Backing up a little bit to the nineties, we had this world-wide computer network, and humans communicating over that network. It was mostly military at first, I think. Then universities and possibly other government? I'm not even sure. Maybe some hacker nerds trolling usenet. Definitely no women.

That's when I was just getting started in college, and I had my first computer. They gave me a unix login with an email account and a web space. I got it for being in engineering, they weren't even giving them to the English and history majors yet. I didn't know what any of this shit was, but then I got on there and realized there were other people on there and I could talk to them. I figured out how to write shell scripts and download dirty pictures and make web pages, whatever the point of those things were. Here it is 18 years later, and my second-favorite hobby is still typing random shit at strangers until the wee hours of the morning.
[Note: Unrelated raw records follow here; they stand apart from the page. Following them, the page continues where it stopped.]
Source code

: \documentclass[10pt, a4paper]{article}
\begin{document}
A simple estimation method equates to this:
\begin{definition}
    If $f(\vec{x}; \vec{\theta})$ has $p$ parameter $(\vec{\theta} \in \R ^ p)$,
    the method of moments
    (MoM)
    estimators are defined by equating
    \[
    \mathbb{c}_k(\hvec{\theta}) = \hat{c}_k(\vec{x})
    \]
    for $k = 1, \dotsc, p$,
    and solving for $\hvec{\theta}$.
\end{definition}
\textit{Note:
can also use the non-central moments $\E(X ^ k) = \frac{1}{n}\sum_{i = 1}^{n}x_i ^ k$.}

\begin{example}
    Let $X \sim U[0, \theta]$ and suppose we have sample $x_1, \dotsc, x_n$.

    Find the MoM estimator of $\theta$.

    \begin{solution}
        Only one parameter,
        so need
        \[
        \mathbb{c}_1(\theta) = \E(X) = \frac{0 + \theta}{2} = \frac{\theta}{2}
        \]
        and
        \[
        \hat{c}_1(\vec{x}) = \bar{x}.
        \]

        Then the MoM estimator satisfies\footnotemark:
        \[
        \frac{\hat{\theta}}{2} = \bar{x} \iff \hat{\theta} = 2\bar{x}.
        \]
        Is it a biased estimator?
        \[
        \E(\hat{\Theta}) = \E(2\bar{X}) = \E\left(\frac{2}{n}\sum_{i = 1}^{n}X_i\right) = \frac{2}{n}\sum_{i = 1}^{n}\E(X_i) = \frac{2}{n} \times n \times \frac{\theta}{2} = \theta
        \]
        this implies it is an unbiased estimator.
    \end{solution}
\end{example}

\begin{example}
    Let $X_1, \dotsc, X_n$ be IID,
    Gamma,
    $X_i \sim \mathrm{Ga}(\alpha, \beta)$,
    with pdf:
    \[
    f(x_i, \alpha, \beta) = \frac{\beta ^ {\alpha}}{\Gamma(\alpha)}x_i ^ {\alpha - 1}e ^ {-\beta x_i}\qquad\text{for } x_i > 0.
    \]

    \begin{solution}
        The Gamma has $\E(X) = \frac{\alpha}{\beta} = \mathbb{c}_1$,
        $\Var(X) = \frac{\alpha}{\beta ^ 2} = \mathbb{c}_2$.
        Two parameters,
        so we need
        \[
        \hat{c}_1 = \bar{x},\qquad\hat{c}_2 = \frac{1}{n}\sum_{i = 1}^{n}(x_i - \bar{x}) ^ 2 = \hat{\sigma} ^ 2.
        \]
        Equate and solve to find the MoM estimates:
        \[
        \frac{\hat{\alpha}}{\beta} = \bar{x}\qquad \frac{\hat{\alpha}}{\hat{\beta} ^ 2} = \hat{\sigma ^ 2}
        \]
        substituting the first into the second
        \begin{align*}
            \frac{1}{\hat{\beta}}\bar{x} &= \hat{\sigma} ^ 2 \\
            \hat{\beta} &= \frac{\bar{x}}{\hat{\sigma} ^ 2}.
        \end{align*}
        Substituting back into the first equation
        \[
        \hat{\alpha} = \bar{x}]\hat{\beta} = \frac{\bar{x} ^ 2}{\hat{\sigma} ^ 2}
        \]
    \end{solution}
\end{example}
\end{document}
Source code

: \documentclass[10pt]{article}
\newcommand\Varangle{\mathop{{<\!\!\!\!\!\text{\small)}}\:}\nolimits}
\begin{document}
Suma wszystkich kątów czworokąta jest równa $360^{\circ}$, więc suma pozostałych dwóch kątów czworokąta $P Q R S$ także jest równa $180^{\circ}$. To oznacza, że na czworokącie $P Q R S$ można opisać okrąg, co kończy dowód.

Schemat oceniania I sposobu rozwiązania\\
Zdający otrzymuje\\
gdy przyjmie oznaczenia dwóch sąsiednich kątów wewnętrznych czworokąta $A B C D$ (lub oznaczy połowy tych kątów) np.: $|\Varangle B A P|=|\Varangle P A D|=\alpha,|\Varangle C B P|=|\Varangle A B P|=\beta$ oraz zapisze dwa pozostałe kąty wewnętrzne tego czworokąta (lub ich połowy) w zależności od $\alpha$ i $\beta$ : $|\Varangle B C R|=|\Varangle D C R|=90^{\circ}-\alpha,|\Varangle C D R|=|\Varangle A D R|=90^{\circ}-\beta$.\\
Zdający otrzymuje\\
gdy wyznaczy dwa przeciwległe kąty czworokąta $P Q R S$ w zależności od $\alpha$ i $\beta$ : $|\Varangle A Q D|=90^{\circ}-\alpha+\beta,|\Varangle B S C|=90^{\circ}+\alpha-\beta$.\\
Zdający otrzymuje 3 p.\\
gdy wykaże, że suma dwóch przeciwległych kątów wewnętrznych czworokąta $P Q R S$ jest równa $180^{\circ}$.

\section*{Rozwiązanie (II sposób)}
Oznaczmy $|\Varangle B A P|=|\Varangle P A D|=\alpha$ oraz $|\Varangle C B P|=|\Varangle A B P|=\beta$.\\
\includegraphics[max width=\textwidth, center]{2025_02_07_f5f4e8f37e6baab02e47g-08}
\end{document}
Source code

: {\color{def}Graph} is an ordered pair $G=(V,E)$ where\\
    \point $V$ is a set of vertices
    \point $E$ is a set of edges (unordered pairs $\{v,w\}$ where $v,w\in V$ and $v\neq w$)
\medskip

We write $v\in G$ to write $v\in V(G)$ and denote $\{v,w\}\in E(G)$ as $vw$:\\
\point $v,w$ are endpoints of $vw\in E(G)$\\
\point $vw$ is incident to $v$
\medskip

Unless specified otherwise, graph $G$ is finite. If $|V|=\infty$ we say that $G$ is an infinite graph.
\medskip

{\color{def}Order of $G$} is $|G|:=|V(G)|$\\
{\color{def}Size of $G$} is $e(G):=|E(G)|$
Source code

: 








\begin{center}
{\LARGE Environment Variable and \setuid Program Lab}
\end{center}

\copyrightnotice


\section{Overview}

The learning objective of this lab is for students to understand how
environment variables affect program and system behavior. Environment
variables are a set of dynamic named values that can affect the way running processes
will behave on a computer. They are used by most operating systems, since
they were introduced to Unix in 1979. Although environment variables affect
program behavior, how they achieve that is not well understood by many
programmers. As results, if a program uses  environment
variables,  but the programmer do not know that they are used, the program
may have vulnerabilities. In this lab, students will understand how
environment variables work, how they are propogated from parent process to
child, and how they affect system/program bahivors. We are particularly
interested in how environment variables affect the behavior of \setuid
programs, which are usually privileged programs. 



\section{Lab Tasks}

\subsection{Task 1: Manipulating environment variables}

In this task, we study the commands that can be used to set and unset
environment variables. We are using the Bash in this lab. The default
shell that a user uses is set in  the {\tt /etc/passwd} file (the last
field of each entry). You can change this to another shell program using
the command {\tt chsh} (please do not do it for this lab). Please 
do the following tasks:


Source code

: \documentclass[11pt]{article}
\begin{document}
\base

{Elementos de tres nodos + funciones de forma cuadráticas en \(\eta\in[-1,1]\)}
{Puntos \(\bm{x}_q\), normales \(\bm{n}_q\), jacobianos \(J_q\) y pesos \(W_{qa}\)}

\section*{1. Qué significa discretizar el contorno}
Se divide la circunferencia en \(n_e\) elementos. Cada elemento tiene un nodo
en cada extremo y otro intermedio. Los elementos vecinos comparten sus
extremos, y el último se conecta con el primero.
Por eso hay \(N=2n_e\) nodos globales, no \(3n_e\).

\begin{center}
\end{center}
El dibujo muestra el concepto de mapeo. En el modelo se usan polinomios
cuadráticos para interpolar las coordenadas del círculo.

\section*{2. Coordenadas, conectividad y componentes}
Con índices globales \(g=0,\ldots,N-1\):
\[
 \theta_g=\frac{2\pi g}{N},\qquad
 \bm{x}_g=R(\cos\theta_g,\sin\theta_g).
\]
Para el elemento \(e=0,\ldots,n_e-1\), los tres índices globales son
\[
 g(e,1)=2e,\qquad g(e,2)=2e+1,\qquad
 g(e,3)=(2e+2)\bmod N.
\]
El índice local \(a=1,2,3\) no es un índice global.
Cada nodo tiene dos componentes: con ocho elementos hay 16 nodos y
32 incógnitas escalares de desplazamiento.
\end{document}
So we have this network, which is a great forum for programmers to collaborate and crowdsource their debugging, like on stack overflow. When individuals no longer had to purchase books or take classes or spend hours debugging cryptic error message, it really lowered the barrier to entry. Anyone could fire up a browser, look at tutorials, and experiment with tons of different languages and applications. Best of all, we had 24/7 access to live help in real time, for free. Programming became more collaborative, as well as more accessible to people who tack more to the arty/social side of intelligence than the analytical/mathy types that I associated with programming. Applications were beautiful as well as functional, and had more of a human touch.

Eh, this isn't really a good stopping point, but I'm getting tired and squirrely. I'm pretty sure I'm done with the technical part, at least. If I'm not here when you wake up, talk amongst yourselves and maybe I'll remember tomorrow where the hell I was going with that.